DATASET RECORDS:

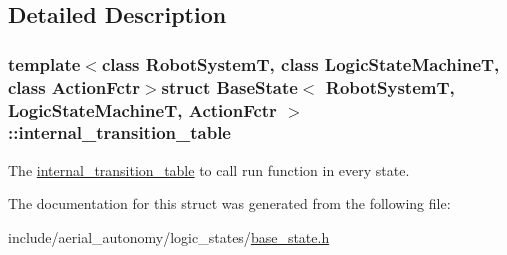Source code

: \subsection{Detailed Description}
\subsubsection*{template$<$class Robot\-System\-T, class Logic\-State\-Machine\-T, class Action\-Fctr$>$struct Base\-State$<$ Robot\-System\-T, Logic\-State\-Machine\-T, Action\-Fctr $>$\-::internal\-\_\-transition\-\_\-table}

The \hyperlink{structBaseState_1_1internal__transition__table}{internal\-\_\-transition\-\_\-table} to call run function in every state. 

The documentation for this struct was generated from the following file\-:\begin{DoxyCompactItemize}
\item 
include/aerial\-\_\-autonomy/logic\-\_\-states/\hyperlink{base__state_8h}{base\-\_\-state.\-h}\end{DoxyCompactItemize}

EXERCISE REQUIREMENTS: None of the pictures should appear, though every line of the data above must be reproduced exactly.

COMPLETED TASK:
Source code

: \subsection{Detailed Description}
\subsubsection*{template$<$class Robot\-System\-T, class Logic\-State\-Machine\-T, class Action\-Fctr$>$struct Base\-State$<$ Robot\-System\-T, Logic\-State\-Machine\-T, Action\-Fctr $>$\-::internal\-\_\-transition\-\_\-table}

The \hyperlink{structBaseState_1_1internal__transition__table}{internal\-\_\-transition\-\_\-table} to call run function in every state. 

The documentation for this struct was generated from the following file\-:\begin{DoxyCompactItemize}
\item 
include/aerial\-\_\-autonomy/logic\-\_\-states/\hyperlink{base__state_8h}{base\-\_\-state.\-h}\end{DoxyCompactItemize}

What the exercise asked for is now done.